Headline

PERADABAN tidak pernah tumbuh di ruang hampa. Ia dibangun oleh gagasan, dirawat oleh nilai, dan dijaga oleh nalar.

Setelah Ditemukan Serpihan, Pencarian Korban dan Kotak Hitam Pesawat ATR 42-500 Diintensifkan

Lina Herlina
18/1/2026 20:06
Setelah Ditemukan Serpihan, Pencarian Korban dan Kotak Hitam Pesawat ATR 42-500 Diintensifkan
Ilustrasi(MI/LINA HERLINA)

OPERASI pencarian pesawat ATR 42-500 yang hilang kontak terus berlanjut meski terkendala cuaca. Setelah tim SAR menemukan serpihan diduga kuat bagian dari pesawat di perbatasan Kabupaten Maros dan Pangkajene Kepulauan (Pangkep), Sulawesi Selatan, Minggu (18/1), akhirnya juga ditemukan korban. 

Penemuan pertama secara visual adalah sebuah jendela pesawat pada pukul 07.46 WITA. Tiga menit kemudian, pada pukul 07.49 WITA, tim menemukan serpihan berukuran besar yang diduga merupakan bagian badan pesawat beserta ekornya.

Lokasi temuan berjarak sekitar 26,5 kilometer dari Bandara Internasional Sultan Hasanuddin, Makassar. 

Menteri Perhubungan Dudy Purwagandhi, yang memantau langsung dari Makassar, menegaskan bahwa keselamatan dan pencarian adalah prioritas utama. 

Ia menyatakan penemuan serpihan ini merupakan progres penting dan menegaskan seluruh unsur terkait bekerja tanpa henti untuk memperluas area pencarian dan evakuasi di sekitar lokasi.

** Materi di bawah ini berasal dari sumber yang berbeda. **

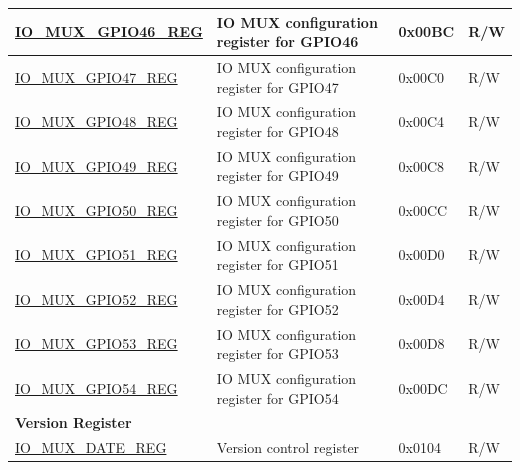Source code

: \begin{longtable}{ | p{6cm} | p{7.2cm} | p{1.3cm} | p{1cm} | }
\hyperref[regdesc:IOMUXGPIONREG]{IO\_MUX\_GPIO46\_REG} & IO MUX configuration register for GPIO46 & 0x00BC & R/W \\ \hline
\hyperref[regdesc:IOMUXGPIONREG]{IO\_MUX\_GPIO47\_REG} & IO MUX configuration register for GPIO47 & 0x00C0 & R/W \\ \hline
\hyperref[regdesc:IOMUXGPIONREG]{IO\_MUX\_GPIO48\_REG} & IO MUX configuration register for GPIO48 & 0x00C4 & R/W \\ \hline
\hyperref[regdesc:IOMUXGPIONREG]{IO\_MUX\_GPIO49\_REG} & IO MUX configuration register for GPIO49 & 0x00C8 & R/W \\ \hline
\hyperref[regdesc:IOMUXGPIONREG]{IO\_MUX\_GPIO50\_REG} & IO MUX configuration register for GPIO50 & 0x00CC & R/W \\ \hline
\hyperref[regdesc:IOMUXGPIONREG]{IO\_MUX\_GPIO51\_REG} & IO MUX configuration register for GPIO51 & 0x00D0 & R/W \\ \hline
\hyperref[regdesc:IOMUXGPIONREG]{IO\_MUX\_GPIO52\_REG} & IO MUX configuration register for GPIO52 & 0x00D4 & R/W \\ \hline
\hyperref[regdesc:IOMUXGPIONREG]{IO\_MUX\_GPIO53\_REG} & IO MUX configuration register for GPIO53 & 0x00D8 & R/W \\ \hline
\hyperref[regdesc:IOMUXGPIONREG]{IO\_MUX\_GPIO54\_REG} & IO MUX configuration register for GPIO54 & 0x00DC & R/W \\ \hline
\multicolumn{4}{|l|}{\textbf{Version Register}} \\ \hline
\hyperref[regdesc:IOMUXDATEREG]{IO\_MUX\_DATE\_REG} & Version control register & 0x0104 & R/W \\ \hline
\end{longtable}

Pencarian yang dikoordinasi Badan Nasional Pencarian dan Pertolongan (Basarnas) ini melibatkan gabungan TNI, Polri, AirNav Indonesia, BMKG, dan pemerintah daerah. 

"Fokus operasi kini bergeser ke pencarian korban dan black box (kotak hitam) untuk mengungkap penyebab insiden. Pesawat dengan nomor registrasi PK-THT milik Indonesia Air Transport (IAT) dilaporkan hilang kontak pada Sabtu, 17 Januari 2026,tersebut mengangkut 10 orang, terdiri dari 7 awak kabin dan 3 penumpang," sebut Menhub dalam keterangan tertulisnya.

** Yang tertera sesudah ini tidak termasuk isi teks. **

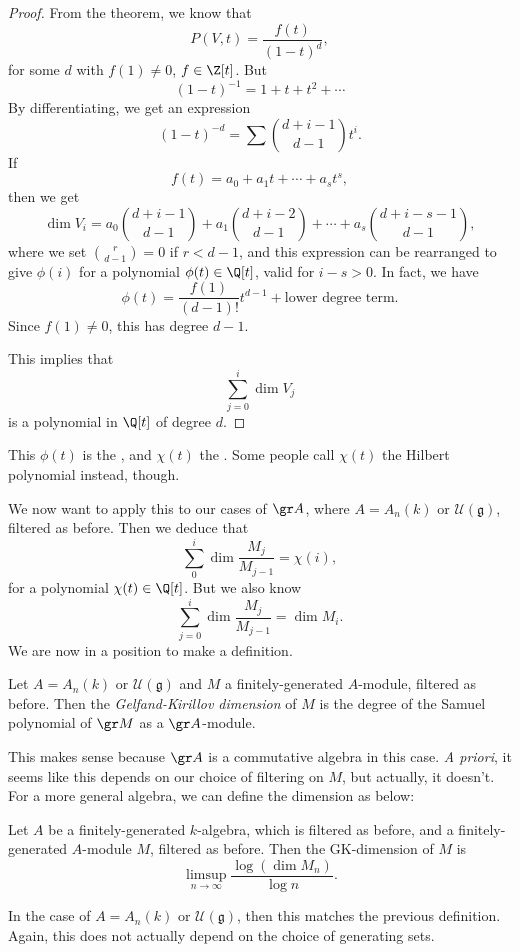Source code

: \documentclass[a4paper]{article}
\newcommand\GKdim{\mathrm{GK}\mdash\mathrm{dim}}
\begin{document}
\begin{proof}
  From the theorem, we know that
  \[
    P(V, t) = \frac{f(t)}{(1 - t)^d},
  \]
  for some $d$ with $f(1) \not= 0$, $f \in \Z[t]$. But
  \[
    (1 - t)^{-1} = 1 + t + t^2 + \cdots
  \]
  By differentiating, we get an expression
  \[
    (1 - t)^{-d} = \sum \binom{d + i - 1}{d - 1} t^i.
  \]
  If
  \[
    f(t) = a_0 + a_1 t + \cdots + a_s t^s,
  \]
  then we get
  \[
    \dim V_i = a_0 \binom{d + i - 1}{d - 1} + a_1 \binom{d + i - 2}{d - 1} + \cdots + a_s \binom{d + i - s- 1}{d - 1},
  \]
  where we set $\binom{r}{d - 1} = 0$ if $r < d - 1$, and this expression can be rearranged to give $\phi(i)$ for a polynomial $\phi(t) \in \Q[t]$, valid for $i - s > 0$. In fact, we have
  \[
    \phi(t) = \frac{f(1)}{(d - 1)!} t^{d - 1} + \text{lower degree term}.
  \]
  Since $f(1) \not= 0$, this has degree $d - 1$.

  This implies that
  \[
    \sum_{j = 0}^i \dim V_j
  \]
  is a polynomial in $\Q[t]$ of degree $d$.
\end{proof}
This $\phi(t)$ is the , and $\chi(t)$ the . Some people call $\chi(t)$ the Hilbert polynomial instead, though.

We now want to apply this to our cases of $\gr A$, where $A = A_n(k)$ or $\mathcal{U}(\mathfrak{g})$, filtered as before. Then we deduce that
\[
  \sum_0^i \dim \frac{M_j}{M_{j - 1}} = \chi(i),
\]
for a polynomial $\chi(t) \in \Q[t]$. But we also know
\[
  \sum_{j = 0}^i \dim \frac{M_j}{M_{j - 1}} = \dim M_i.
\]
We are now in a position to make a definition.
\begin{defi}\index{$\GKdim(M)$}
  Let $A = A_n(k)$ or $\mathcal{U}(\mathfrak{g})$ and $M$ a finitely-generated $A$-module, filtered as before. Then the \emph{Gelfand-Kirillov dimension} of $M$ is the degree of the Samuel polynomial of $\gr M$ as a $\gr A$-module.
\end{defi}
This makes sense because $\gr A$ is a commutative algebra in this case. \emph{A priori}, it seems like this depends on our choice of filtering on $M$, but actually, it doesn't. For a more general algebra, we can define the dimension as below:

\begin{defi}\index{$\GKdim(M)$}
  Let $A$ be a finitely-generated $k$-algebra, which is filtered as before, and a finitely-generated $A$-module $M$, filtered as before. Then the GK-dimension of $M$ is
  \[
    \limsup_{n \to \infty} \frac{\log (\dim M_n)}{\log n}.
  \]
\end{defi}
In the case of $A = A_n(k)$ or $\mathcal{U}(\mathfrak{g})$, then this matches the previous definition. Again, this does not actually depend on the choice of generating sets.
\end{document}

Pemerintah telah membuka Crisis Center di Bandara Sultan Hasanuddin untuk memberikan pendampingan kepada keluarga. 

Menhub juga mengimbau masyarakat untuk tidak menyebarkan informasi spekulatif dan mengikuti perkembangan resmi dari Basarnas dan Ditjen Perhubungan Udara, dengan menegaskan setiap perkembangan yang telah diverifikasi akan disampaikan secara terbuka dan bertanggung jawab.  (H-2)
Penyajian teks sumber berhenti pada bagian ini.